Exercise material –
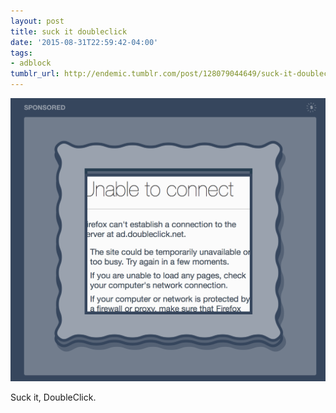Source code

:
 ```yaml
---
layout: post
title: suck it doubleclick
date: '2015-08-31T22:59:42-04:00'
tags:
- adblock
tumblr_url: http://endemic.tumblr.com/post/128079044649/suck-it-doubleclick
---
```

 ![](/tumblr_files/tumblr_ntz9niiW1A1qz9neko1_1280.png)  

Suck it, DoubleClick.

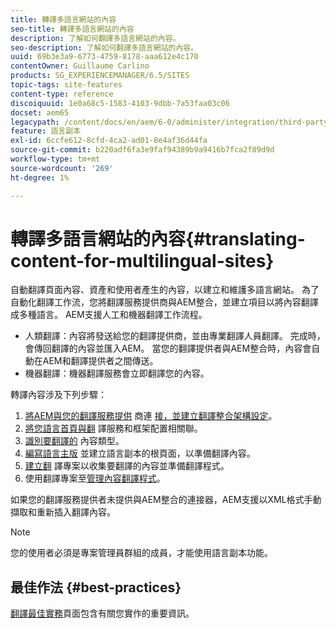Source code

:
 ```yaml
---
title: 轉譯多語言網站的內容
seo-title: 轉譯多語言網站的內容
description: 了解如何翻譯多語言網站的內容。
seo-description: 了解如何翻譯多語言網站的內容。
uuid: 69b3e3a9-6773-4759-8178-aaa612e4c170
contentOwner: Guillaume Carlino
products: SG_EXPERIENCEMANAGER/6.5/SITES
topic-tags: site-features
content-type: reference
discoiquuid: 1e0a68c5-1583-4103-9dbb-7a53faa03c06
docset: aem65
legacypath: /content/docs/en/aem/6-0/administer/integration/third-party-services/machine-translation
feature: 語言副本
exl-id: 6ccfe612-8cfd-4ca2-ad01-8e4af36d44fa
source-git-commit: b220adf6fa3e9faf94389b9a9416b7fca2f89d9d
workflow-type: tm+mt
source-wordcount: '269'
ht-degree: 1%

---
```


# 轉譯多語言網站的內容{#translating-content-for-multilingual-sites}

自動翻譯頁面內容、資產和使用者產生的內容，以建立和維護多語言網站。 為了自動化翻譯工作流，您將翻譯服務提供商與AEM整合，並建立項目以將內容翻譯成多種語言。 AEM支援人工和機器翻譯工作流程。

* 人類翻譯：內容將發送給您的翻譯提供商，並由專業翻譯人員翻譯。 完成時，會傳回翻譯的內容並匯入AEM。 當您的翻譯提供者與AEM整合時，內容會自動在AEM和翻譯提供者之間傳送。
* 機器翻譯：機器翻譯服務會立即翻譯您的內容。

轉譯內容涉及下列步驟：

1. [將AEM與您的翻譯服務提供](/help/sites-administering/tc-tic.md#connecting-to-a-translation-service-provider) 商連 [接，並建立翻譯整合架構設定](/help/sites-administering/tc-tic.md)。
1. [將您語言首頁與翻](/help/sites-administering/tc-tic.md#configuring-pages-for-translation) 譯服務和框架配置相關聯。
1. [識別要翻譯的](/help/sites-administering/tc-rules.md) 內容類型。
1. [編寫語言主版](/help/sites-administering/tc-prep.md) 並建立語言副本的根頁面，以準備翻譯內容。
1. [建立翻](/help/sites-administering/tc-manage.md) 譯專案以收集要翻譯的內容並準備翻譯程式。
1. 使用翻譯專案至[管理內容翻譯程式](/help/sites-administering/tc-manage.md)。

如果您的翻譯服務提供者未提供與AEM整合的連接器，AEM支援以XML格式手動擷取和重新插入翻譯內容。

>[!NOTE]
>
>您的使用者必須是專案管理員群組的成員，才能使用語言副本功能。

## 最佳作法 {#best-practices}

[翻譯最佳實務](/help/sites-administering/tc-bp.md)頁面包含有關您實作的重要資訊。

What you have to do – Repeat each record exactly, with the pictures left out.

Exercise response –
Source code

:
 ```yaml
---
layout: post
title: suck it doubleclick
date: '2015-08-31T22:59:42-04:00'
tags:
- adblock
tumblr_url: http://endemic.tumblr.com/post/128079044649/suck-it-doubleclick
---
```

 ![](/tumblr_files/tumblr_ntz9niiW1A1qz9neko1_1280.png)  

Suck it, DoubleClick.

Source code

:
 ```yaml
---
title: 轉譯多語言網站的內容
seo-title: 轉譯多語言網站的內容
description: 了解如何翻譯多語言網站的內容。
seo-description: 了解如何翻譯多語言網站的內容。
uuid: 69b3e3a9-6773-4759-8178-aaa612e4c170
contentOwner: Guillaume Carlino
products: SG_EXPERIENCEMANAGER/6.5/SITES
topic-tags: site-features
content-type: reference
discoiquuid: 1e0a68c5-1583-4103-9dbb-7a53faa03c06
docset: aem65
legacypath: /content/docs/en/aem/6-0/administer/integration/third-party-services/machine-translation
feature: 語言副本
exl-id: 6ccfe612-8cfd-4ca2-ad01-8e4af36d44fa
source-git-commit: b220adf6fa3e9faf94389b9a9416b7fca2f89d9d
workflow-type: tm+mt
source-wordcount: '269'
ht-degree: 1%

---
```


# 轉譯多語言網站的內容{#translating-content-for-multilingual-sites}

自動翻譯頁面內容、資產和使用者產生的內容，以建立和維護多語言網站。 為了自動化翻譯工作流，您將翻譯服務提供商與AEM整合，並建立項目以將內容翻譯成多種語言。 AEM支援人工和機器翻譯工作流程。

* 人類翻譯：內容將發送給您的翻譯提供商，並由專業翻譯人員翻譯。 完成時，會傳回翻譯的內容並匯入AEM。 當您的翻譯提供者與AEM整合時，內容會自動在AEM和翻譯提供者之間傳送。
* 機器翻譯：機器翻譯服務會立即翻譯您的內容。

轉譯內容涉及下列步驟：

1. [將AEM與您的翻譯服務提供](/help/sites-administering/tc-tic.md#connecting-to-a-translation-service-provider) 商連 [接，並建立翻譯整合架構設定](/help/sites-administering/tc-tic.md)。
1. [將您語言首頁與翻](/help/sites-administering/tc-tic.md#configuring-pages-for-translation) 譯服務和框架配置相關聯。
1. [識別要翻譯的](/help/sites-administering/tc-rules.md) 內容類型。
1. [編寫語言主版](/help/sites-administering/tc-prep.md) 並建立語言副本的根頁面，以準備翻譯內容。
1. [建立翻](/help/sites-administering/tc-manage.md) 譯專案以收集要翻譯的內容並準備翻譯程式。
1. 使用翻譯專案至[管理內容翻譯程式](/help/sites-administering/tc-manage.md)。

如果您的翻譯服務提供者未提供與AEM整合的連接器，AEM支援以XML格式手動擷取和重新插入翻譯內容。

>[!NOTE]
>
>您的使用者必須是專案管理員群組的成員，才能使用語言副本功能。

## 最佳作法 {#best-practices}

[翻譯最佳實務](/help/sites-administering/tc-bp.md)頁面包含有關您實作的重要資訊。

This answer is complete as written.